# Exercise description
Only the lines holding "targetModel" are wanted. Copy every one from the records below.

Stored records
########

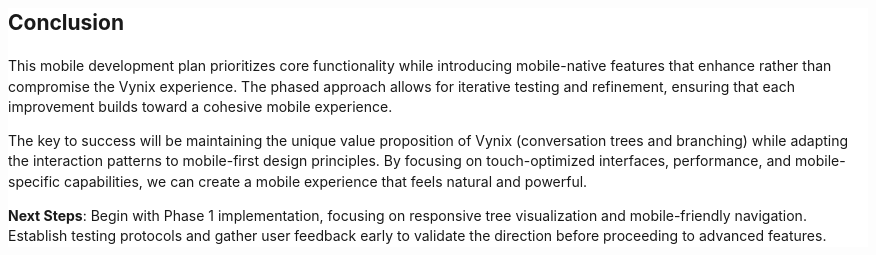 ## Conclusion

This mobile development plan prioritizes core functionality while introducing mobile-native features that enhance rather than compromise the Vynix experience. The phased approach allows for iterative testing and refinement, ensuring that each improvement builds toward a cohesive mobile experience.

The key to success will be maintaining the unique value proposition of Vynix (conversation trees and branching) while adapting the interaction patterns to mobile-first design principles. By focusing on touch-optimized interfaces, performance, and mobile-specific capabilities, we can create a mobile experience that feels natural and powerful.

**Next Steps**: Begin with Phase 1 implementation, focusing on responsive tree visualization and mobile-friendly navigation. Establish testing protocols and gather user feedback early to validate the direction before proceeding to advanced features.
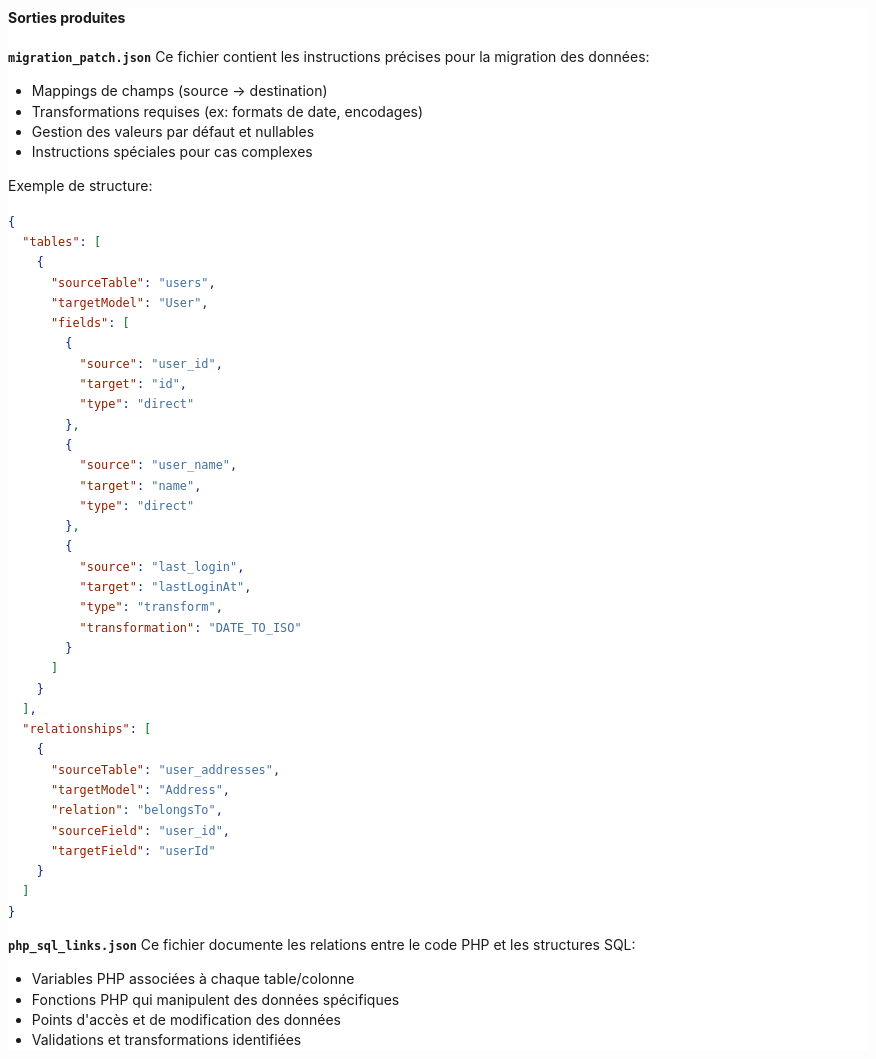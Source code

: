 #### Sorties produites

**`migration_patch.json`**
Ce fichier contient les instructions précises pour la migration des données:
- Mappings de champs (source → destination)
- Transformations requises (ex: formats de date, encodages)
- Gestion des valeurs par défaut et nullables
- Instructions spéciales pour cas complexes

Exemple de structure:
```json
{
  "tables": [
    {
      "sourceTable": "users",
      "targetModel": "User",
      "fields": [
        {
          "source": "user_id",
          "target": "id",
          "type": "direct"
        },
        {
          "source": "user_name",
          "target": "name",
          "type": "direct"
        },
        {
          "source": "last_login",
          "target": "lastLoginAt",
          "type": "transform",
          "transformation": "DATE_TO_ISO"
        }
      ]
    }
  ],
  "relationships": [
    {
      "sourceTable": "user_addresses",
      "targetModel": "Address",
      "relation": "belongsTo",
      "sourceField": "user_id",
      "targetField": "userId"
    }
  ]
}
```

**`php_sql_links.json`**
Ce fichier documente les relations entre le code PHP et les structures SQL:
- Variables PHP associées à chaque table/colonne
- Fonctions PHP qui manipulent des données spécifiques
- Points d'accès et de modification des données
- Validations et transformations identifiées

########

# Response
      "targetModel": "User",
      "targetModel": "Address",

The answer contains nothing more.